JOL Press : Les jihadistes de l’État islamique en Irak et au Levant (EIIL) viennent de prendre Mossoul et plusieurs parties des provinces de Ninive, Kirkouk et Salaheddine en Irak. Devait-on s’y attendre ?
 

Myriam Benraad : Non, pas du tout. C’est vrai que la mouvance jihadiste contrôlait un certain nombre de territoires depuis quelques mois, parmi ceux-ci la ville de Fallouja et une partie de Ramadi. Le week-end dernier, les jihadistes s’en étaient d’ailleurs pris à l’université de Ramadi, mais on ne s’attendait pas du tout à ce qu’ils s’emparent non seulement de Mossoul le jour suivant, mais désormais de Kirkouk et d’autres parties des provinces de Ninive et Salaheddine.
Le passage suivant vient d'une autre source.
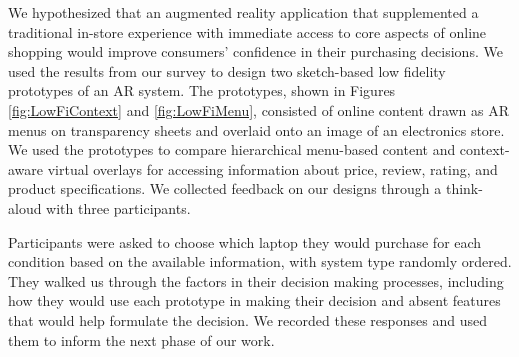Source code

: We hypothesized that an augmented reality application that supplemented a traditional in-store experience with immediate access to core aspects of online shopping would improve consumers' confidence in their purchasing decisions. 
We used the results from our survey to design two sketch-based low fidelity prototypes of an AR system. 
The prototypes, shown in Figures \ref{fig:LowFiContext} and \ref{fig:LowFiMenu}, consisted of online content drawn as AR menus on transparency sheets and overlaid onto an image of an electronics store. 
We used the prototypes to compare hierarchical menu-based content and context-aware virtual overlays for accessing information about price, review, rating, and product specifications. We collected feedback on our designs through a think-aloud with three participants.

Participants were asked to choose which laptop they would purchase for each condition based on the available information, with system type randomly ordered. 
They walked us through the factors in their decision making processes, including how they would use each prototype in making their decision and absent features that would help formulate the decision. We recorded these responses and used them to inform the next phase of our work. 

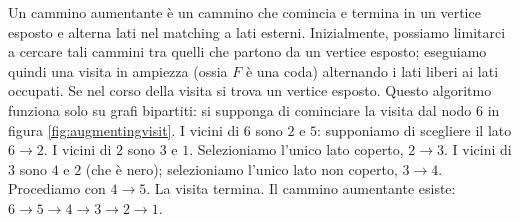 \noindent
\newline
Un cammino aumentante è un cammino che comincia e termina in un vertice esposto e
alterna lati nel matching a lati esterni. Inizialmente, possiamo limitarci
a cercare tali cammini tra quelli che partono da un vertice esposto;
eseguiamo quindi una visita in ampiezza (ossia $F$ è una coda) alternando i lati
liberi ai lati occupati. Se nel corso della visita si trova un vertice
esposto. Questo algoritmo funziona solo su grafi
bipartiti: si supponga di cominciare la visita dal nodo $6$ in figura \ref{fig:augmentingvisit}.
I vicini di $6$ sono $2$ e $5$: supponiamo di scegliere il lato $6 \rightarrow 2$.
I vicini di $2$ sono $3$ e $1$. Selezioniamo l'unico lato coperto,
$2 \rightarrow 3$. I vicini di $3$ sono $4$ e $2$ (che è nero);
selezioniamo l'unico lato non coperto, $3 \rightarrow 4$.
Procediamo con $4\rightarrow 5$. La visita termina.
Il cammino aumentante esiste:
$6 \rightarrow 5 \rightarrow 4 \rightarrow 3 \rightarrow 2 \rightarrow 1$.

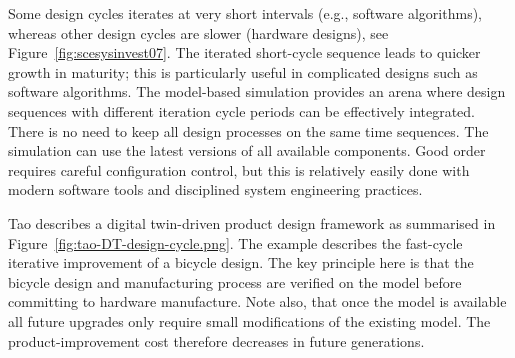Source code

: Some  design cycles iterates at very short intervals (e.g., software algorithms), whereas other design cycles are slower (hardware designs), see Figure~\ref{fig:scesysinvest07}. The iterated short-cycle sequence leads to quicker growth in maturity; this is particularly useful in complicated designs such as software algorithms.
The model-based simulation provides an arena where design sequences with different iteration cycle periods can be effectively integrated. There is no need to keep all design processes on the same time sequences. The simulation can use the latest versions of all available components. Good order requires careful configuration control, but this is relatively easily done with modern software tools and disciplined system engineering practices.


Tao \cite{Tao2018-1443229} describes a digital twin-driven product design framework as summarised in Figure~\ref{fig:tao-DT-design-cycle.png}.  The example describes the fast-cycle iterative improvement of a bicycle design.  The key principle here is that the bicycle design and manufacturing process are verified on the model before committing to hardware manufacture.  Note also, that once the model is available all future upgrades only require small modifications of the existing model.  The product-improvement cost therefore decreases in future generations. 

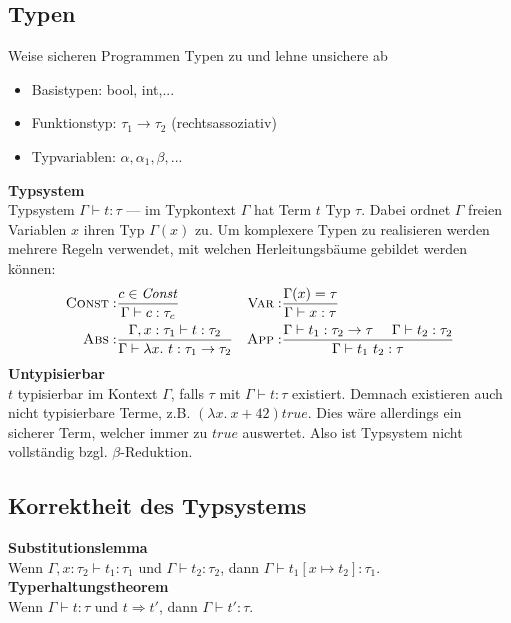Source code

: \subsection{Typen}
Weise sicheren Programmen Typen zu und lehne unsichere ab
\begin{itemize}
  \item Basistypen: bool, int,...
  \item Funktionstyp: \(\tau_1 \rightarrow \tau_2\) (rechtsassoziativ)
  \item Typvariablen: \(\alpha, \alpha_1, \beta,...\)
\end{itemize}
\textbf{Typsystem}\\
Typsystem \(\Gamma \vdash t: \tau\) --- im Typkontext \(\Gamma\) hat Term \(t\) Typ \(\tau\). Dabei ordnet \(\Gamma\)
freien Variablen \(x\) ihren Typ \(\Gamma(x)\) zu.
Um komplexere Typen zu realisieren werden mehrere Regeln verwendet, mit welchen Herleitungsbäume gebildet werden können:\\
\begin{align*}
  \textsc{Const}:& \frac{c \in \mathit{Const}}{\Gamma \vdash c: \tau_c} &
  \textsc{Var}:&   \frac{\Gamma(x) = \tau}{\Gamma \vdash x: \tau}\\
  \textsc{Abs}:&   \frac{\Gamma, x: \tau_1 \vdash t: \tau_2}{\Gamma \vdash \lambda x.\ t: \tau_1 \rightarrow \tau_2} &
  \textsc{App}:&   \frac{\Gamma \vdash t_1: \tau_2 \rightarrow \tau \ \ \ \ \Gamma \vdash t_2: \tau_2}{\Gamma \vdash t_1\ t_2: \tau}                                                                                                                      
\end{align*}
\textbf{Untypisierbar}\\
\(t\) typisierbar im Kontext \(\Gamma\), falls \(\tau\) mit \(\Gamma \vdash t: \tau\) existiert.
Demnach existieren auch nicht typisierbare Terme, z.B. \((\lambda x.\ x + 42) \mathit{true}\).
Dies wäre allerdings ein sicherer Term, welcher immer zu \(\mathit{true}\) auswertet. Also ist Typsystem nicht vollständig
bzgl. \(\beta\)-Reduktion.

\subsection{Korrektheit des Typsystems}
\textbf{Substitutionslemma}\\
Wenn \(\Gamma, x: \tau_2 \vdash t_1: \tau_1\) und \(\Gamma \vdash t_2: \tau_2\), dann \(\Gamma \vdash t_1[x \mapsto t_2]: \tau_1\).\\
\textbf{Typerhaltungstheorem}\\
Wenn \(\Gamma \vdash t: \tau\) und \(t \Rightarrow t'\), dann \(\Gamma \vdash t': \tau\).
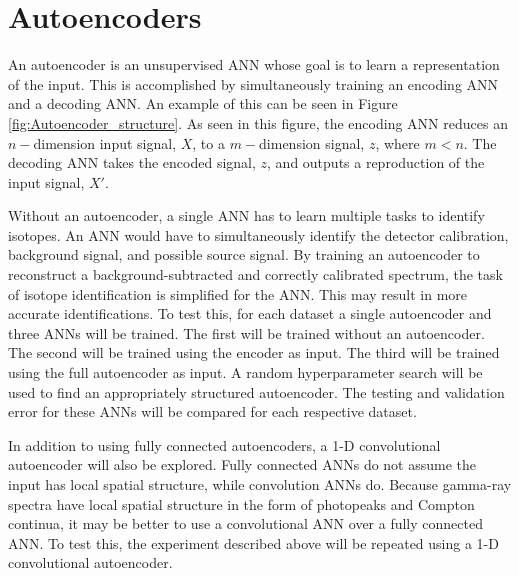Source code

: \documentclass[tocnosub,noragright,centerchapter,12pt,fullpage]{uiucecethesis09}
\begin{document}
\section{Autoencoders} \label{Autoencoders}


An autoencoder is an unsupervised ANN whose goal is to learn a representation of the input. This is accomplished by simultaneously training an encoding ANN and a decoding ANN. An example of this can be seen in Figure \ref{fig:Autoencoder_structure}. As seen in this figure, the encoding ANN reduces an $n-$dimension input signal, $X$, to a $m-$dimension signal, $z$, where $m < n$. The decoding ANN takes the encoded signal, $z$, and outputs a reproduction of the input signal, $X'$.


Without an autoencoder, a single ANN has to learn multiple tasks to identify isotopes. An ANN would have to simultaneously identify the detector calibration, background signal, and possible source signal. By training an autoencoder to reconstruct a background-subtracted and correctly calibrated spectrum, the task of isotope identification is simplified for the ANN. This may result in more accurate identifications. To test this, for each dataset a single autoencoder and three ANNs will be trained. The first will be trained without an autoencoder. The second will be trained using the encoder as input. The third will be trained using the full autoencoder as input. A random hyperparameter search will be used to find an appropriately structured autoencoder. The testing and validation error for these ANNs will be compared for each respective dataset.

In addition to using fully connected autoencoders, a 1-D convolutional autoencoder will also be explored. Fully connected ANNs do not assume the input has local spatial structure, while convolution ANNs do. Because gamma-ray spectra have local spatial structure in the form of photopeaks and Compton continua, it may be better to use a convolutional ANN over a fully connected ANN. To test this, the experiment described above will be repeated using a 1-D convolutional autoencoder.

\end{document}
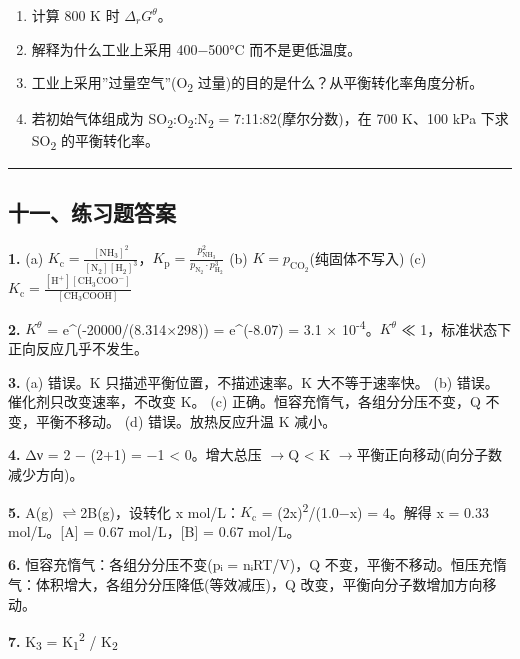 \documentclass[a4paper,11pt]{ctexart}
\providecommand{\tightlist}{\setlength{\itemsep}{0pt}\setlength{\parskip}{0pt}}
\newcommand{\箭}{\ensuremath{\rightarrow}}
\newcommand{\左箭}{\ensuremath{\leftarrow}}
\newcommand{\上箭}{\ensuremath{\uparrow}}
\newcommand{\下箭}{\ensuremath{\downarrow}}
\newcommand{\衡}{\ensuremath{\rightleftharpoons}}
\newcommand{\双箭}{\ensuremath{\leftrightarrow}}
\newcommand{\约等于}{\ensuremath{\approx}}
\newcommand{\小于等于}{\ensuremath{\leq}}
\newcommand{\大于等于}{\ensuremath{\geq}}
\newcommand{\不等于}{\ensuremath{\neq}}
\newcommand{\西格马}{\ensuremath{\sigma}}
\newcommand{\派}{\ensuremath{\pi}}
\begin{document}
\begin{enumerate}
\def\labelenumi{(\alph{enumi})}
\tightlist
\item
  计算 800 K 时 \(\Delta_r G^\theta\)。
\item
  解释为什么工业上采用 400−500°C 而不是更低温度。
\item
  工业上采用''过量空气''(O\textsubscript{2} 过量)的目的是什么？从平衡转化率角度分析。
\item
  若初始气体组成为 SO\textsubscript{2}:O\textsubscript{2}:N\textsubscript{2} = 7:11:82(摩尔分数)，在 700 K、100 kPa 下求 SO\textsubscript{2} 的平衡转化率。
\end{enumerate}

\begin{center}\rule{0.5\linewidth}{0.5pt}\end{center}

\subsection{十一、练习题答案}\label{ux5341ux4e00ux7ec3ux4e60ux9898ux7b54ux6848}

\textbf{1.}
(a) \(K_{\mathrm c} = \frac{[\mathrm{NH_3}]^2}{[\mathrm{N_2}][\mathrm{H_2}]^3}\)，\(K_{\mathrm p} = \frac{p_{\mathrm{NH_3}}^2}{p_{\mathrm{N_2}} \cdot p_{\mathrm{H_2}}^3}\)
(b) \(K = p_{\mathrm{CO_2}}\)(纯固体不写入)
(c) \(K_{\mathrm c} = \frac{[\mathrm{H^+}][\mathrm{CH_3COO^-}]}{[\mathrm{CH_3COOH}]}\)

\textbf{2.} \(K^\theta\) = e\^{}(-20000/(8.314×298)) = e\^{}(-8.07) = 3.1 × 10\textsuperscript{-4}。\(K^\theta\) ≪ 1，标准状态下正向反应几乎不发生。

\textbf{3.}
(a) 错误。K 只描述平衡位置，不描述速率。K 大不等于速率快。
(b) 错误。催化剂只改变速率，不改变 K。
(c) 正确。恒容充惰气，各组分分压不变，Q 不变，平衡不移动。
(d) 错误。放热反应升温 K 减小。

\textbf{4.} Δν = 2 − (2+1) = −1 \textless{} 0。增大总压 \箭 Q \textless{} K \箭 平衡正向移动(向分子数减少方向)。

\textbf{5.} A(g) \衡 2B(g)，设转化 x mol/L：\(K_{\mathrm c}\) = (2x)\textsuperscript{2}/(1.0−x) = 4。解得 x = 0.33 mol/L。{[}A{]} = 0.67 mol/L，{[}B{]} = 0.67 mol/L。

\textbf{6.} 恒容充惰气：各组分分压不变(pᵢ = nᵢRT/V)，Q 不变，平衡不移动。恒压充惰气：体积增大，各组分分压降低(等效减压)，Q 改变，平衡向分子数增加方向移动。

\textbf{7.} K\textsubscript{3} = K\textsubscript{1}\textsuperscript{2} / K\textsubscript{2}
\end{document}
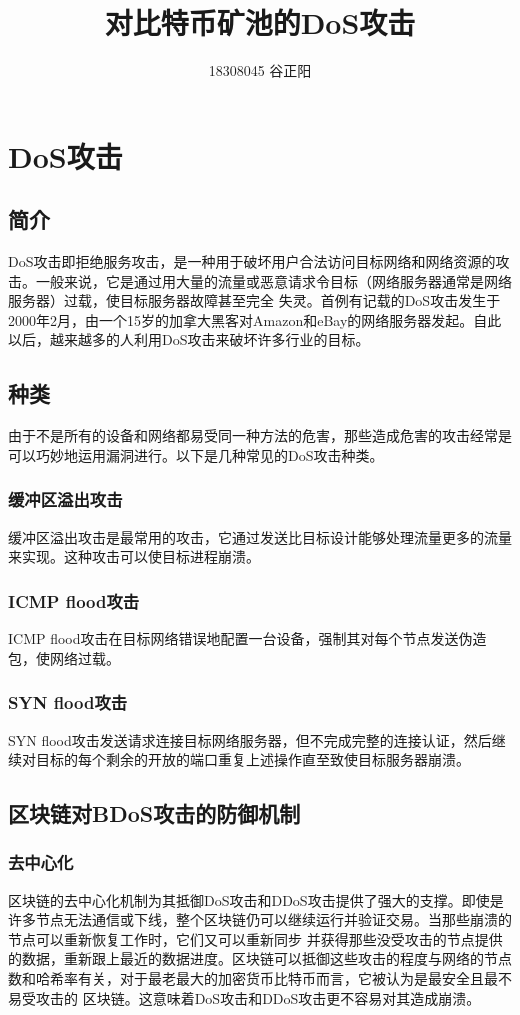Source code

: \documentclass[UTF8,12pt]{article}
\title{对比特币矿池的DoS攻击}
\date{}
\author{18308045 谷正阳}
\begin{document}
\maketitle
\section{DoS攻击}
\subsection{简介}
DoS攻击即拒绝服务攻击，是一种用于破坏用户合法访问目标网络和网络资源的攻击。一般来说，它是通过用大量的流量或恶意请求令目标（网络服务器通常是网络服务器）过载，使目标服务器故障甚至完全
失灵。首例有记载的DoS攻击发生于2000年2月，由一个15岁的加拿大黑客对Amazon和eBay的网络服务器发起。自此以后，越来越多的人利用DoS攻击来破坏许多行业的目标。
\subsection{种类}
由于不是所有的设备和网络都易受同一种方法的危害，那些造成危害的攻击经常是可以巧妙地运用漏洞进行。以下是几种常见的DoS攻击种类。
\subsubsection{缓冲区溢出攻击}
缓冲区溢出攻击是最常用的攻击，它通过发送比目标设计能够处理流量更多的流量来实现。这种攻击可以使目标进程崩溃。
\subsubsection{ICMP flood攻击}
ICMP flood攻击在目标网络错误地配置一台设备，强制其对每个节点发送伪造包，使网络过载。
\subsubsection{SYN flood攻击}
SYN flood攻击发送请求连接目标网络服务器，但不完成完整的连接认证，然后继续对目标的每个剩余的开放的端口重复上述操作直至致使目标服务器崩溃。
\subsection{区块链对BDoS攻击的防御机制}
\subsubsection{去中心化}
区块链的去中心化机制为其抵御DoS攻击和DDoS攻击提供了强大的支撑。即使是许多节点无法通信或下线，整个区块链仍可以继续运行并验证交易。当那些崩溃的节点可以重新恢复工作时，它们又可以重新同步
并获得那些没受攻击的节点提供的数据，重新跟上最近的数据进度。区块链可以抵御这些攻击的程度与网络的节点数和哈希率有关，对于最老最大的加密货币比特币而言，它被认为是最安全且最不易受攻击的
区块链。这意味着DoS攻击和DDoS攻击更不容易对其造成崩溃。
\end{document}
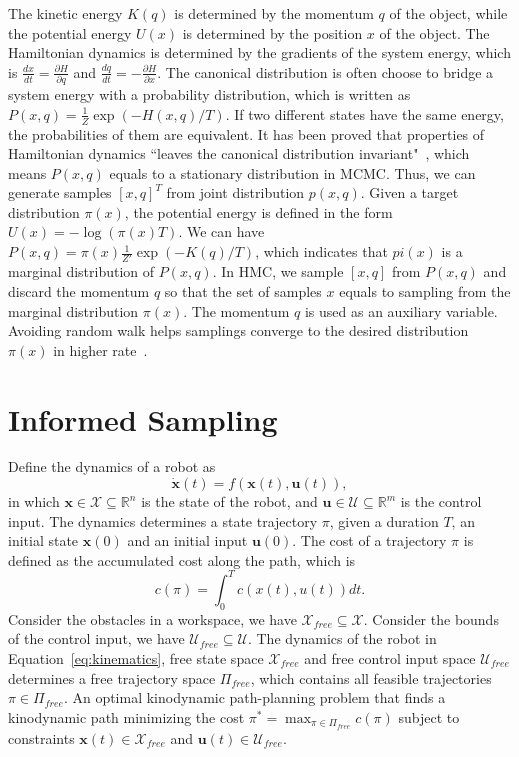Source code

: \documentclass[letterpaper, 10 pt, conference]{ieeeconf}  %
\begin{document}
{The kinetic energy $ K(q) $ is determined by the momentum $ q $ of the object, while the potential energy $ U(x) $ is determined by the position $ x $ of the object.
The Hamiltonian dynamics is determined by the gradients of the system energy, which is
$ \frac{dx}{dt} = \frac{\partial H}{\partial q} $ and $ \frac{dq}{dt} = - \frac{\partial H}{\partial x} $.
%
The canonical distribution is often choose to bridge a system energy with a probability distribution, which is written as $ P(x, q) = \frac{1}{Z} \exp ( -H(x,q) / T ) $.
If two different states have the same energy, the probabilities of them are equivalent.
It has been proved that properties of Hamiltonian dynamics ``leaves the canonical distribution invariant"~\cite{N11}, which means $ P(x, q) $ equals to a stationary distribution in MCMC.
Thus, we can generate samples $ [ x , q ]^T $ from joint distribution $ p(x, q) $.
%
Given a target distribution $ \pi(x) $, the potential energy is defined in the form $  U(x) = - \log ( \pi(x) T ) $.
We can have $ P(x, q) = \pi(x) \frac{1}{Z'} \exp ( -K(q) / T ) $, which indicates that $ pi(x) $ is a marginal distribution of $ P(x, q) $.
In HMC, we sample $ [ x ,q ] $ from $ P(x, q) $ and discard the momentum $ q $ so that the set of samples $ x $ equals to sampling from the marginal distribution $ \pi(x) $.
The momentum $ q $ is used as an auxiliary variable.
Avoiding random walk helps samplings converge to the desired distribution $ \pi(x) $ in higher rate~\cite{N11}.
%
}

\section{Informed Sampling}
\label{sec:algorithm}

Define the dynamics of a robot as 
\begin{equation}
\label{eq:kinematics}
\dot{\bm{x}}(t) = f( \bm{x}(t) , \bm{u}(t) ), 
\end{equation}
in which $ \bm{x} \in \mathcal{X} \subseteq \mathbb{R}^n $ is the state of the robot, and $ \bm{u} \in \mathcal{U} \subseteq \mathbb{R}^m $ is the control input.
The dynamics determines a state trajectory $ \pi $, given a duration $ T $, an initial state $ \bm{x}(0) $ and an initial input $ \bm{u}(0) $.
The cost of a trajectory $ \pi $ is defined as the accumulated cost along the path, which is 
\begin{equation}
\label{eq:path_cost}
c(\pi) = \int_0^{T} c( x(t), u(t) ) dt.
\end{equation}
Consider the obstacles in a workspace, we have $ \mathcal{X}_{free} \subseteq \mathcal{X} $.
Consider the bounds of the control input, we have $ \mathcal{U}_{free} \subseteq \mathcal{U} $.
The dynamics of the robot in Equation~\eqref{eq:kinematics}, free state space $  \mathcal{X}_{free} $ and free control input space $ \mathcal{U}_{free} $ determines a free trajectory space $ \Pi_{free} $, which contains all feasible trajectories $ \pi \in \Pi_{free} $.
An optimal kinodynamic path-planning problem that finds a kinodynamic path minimizing the cost $ \pi^* = \max_{ \pi \in \Pi_{free} } c( \pi ) $ subject to constraints $ \bm{x} (t) \in \mathcal{X}_{free}  $ and $ \bm{u} (t) \in \mathcal{U}_{free} $.
\end{document}
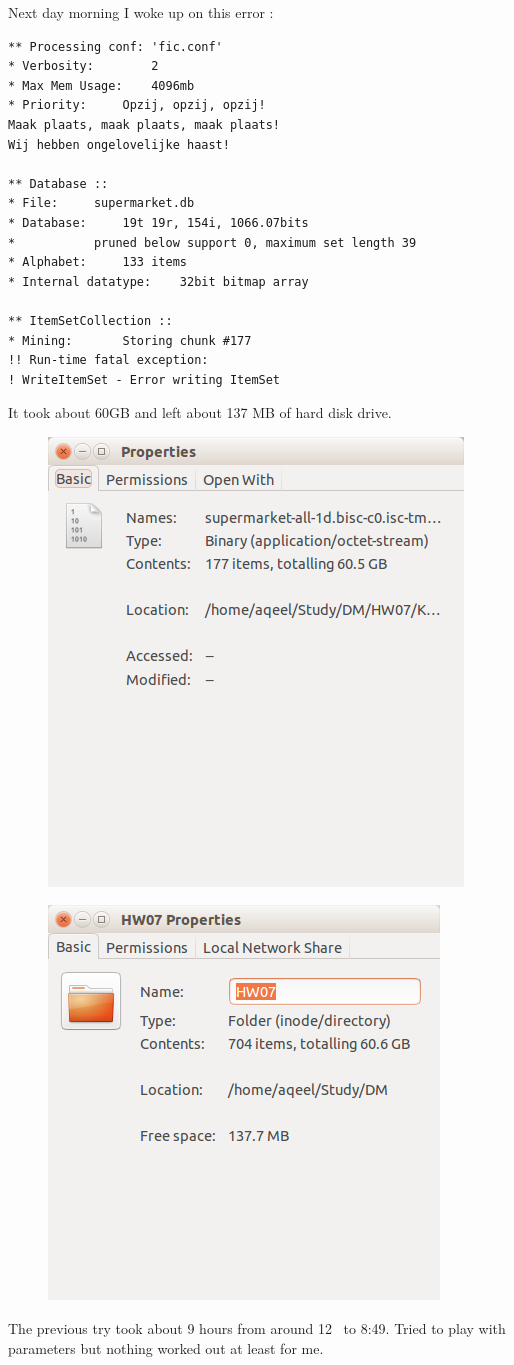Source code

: \documentclass{article}
\begin{document}
Next day morning I woke up on this error :
\begin{lstlisting}
** Processing conf: 'fic.conf'
* Verbosity:		2
* Max Mem Usage:	4096mb
* Priority:		Opzij, opzij, opzij!
Maak plaats, maak plaats, maak plaats!
Wij hebben ongelovelijke haast!

** Database :: 
* File:		supermarket.db
* Database:		19t 19r, 154i, 1066.07bits
* 			pruned below support 0, maximum set length 39
* Alphabet:		133 items
* Internal datatype:	32bit bitmap array

** ItemSetCollection ::
* Mining:		Storing chunk #177             
!! Run-time fatal exception:
! WriteItemSet - Error writing ItemSet
\end{lstlisting}
It took about 60GB and left about 137 MB of hard disk drive.
\begin{figure}[H]
\includegraphics[scale=1]{size.png}
\end{figure}
\begin{figure}[H]
	\includegraphics[scale=1]{space.png}
\end{figure}
The previous try took about 9 hours from around 12~ to 8:49.
Tried to play with parameters but nothing worked out at least for me.\\
\end{document}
C’est une offensive majeure, qui change radicalement la donne, non seulement sur un plan militaire mais aussi politique. Cette offensive intervient alors que les résultats des élections législatives ont été rendus publics mi-mai et que Nouri al-Maliki [le Premier ministre irakien, ndlr] était déjà à la manoeuvre pour conserver la tête du prochain gouvernement.

JOL Press : Peut-on parler de déroute et de faiblesse de l’armée irakienne ?
 

Myriam Benraad : Oui, car, effectivement, tout le monde a déserté. Selon les informations dont nous disposons, non seulement les soldats ont quitté les lieux, mais les témoignages recueillis montrent que les forces armées elles-mêmes admettent qu’elles ne sont pas suffisamment prêtes et équipées pour faire face à des combattants qui sont, eux, tout à fait entraînés et armés pour conduire ce type d’opérations. Il y a là un vrai problème pour l’armée irakienne.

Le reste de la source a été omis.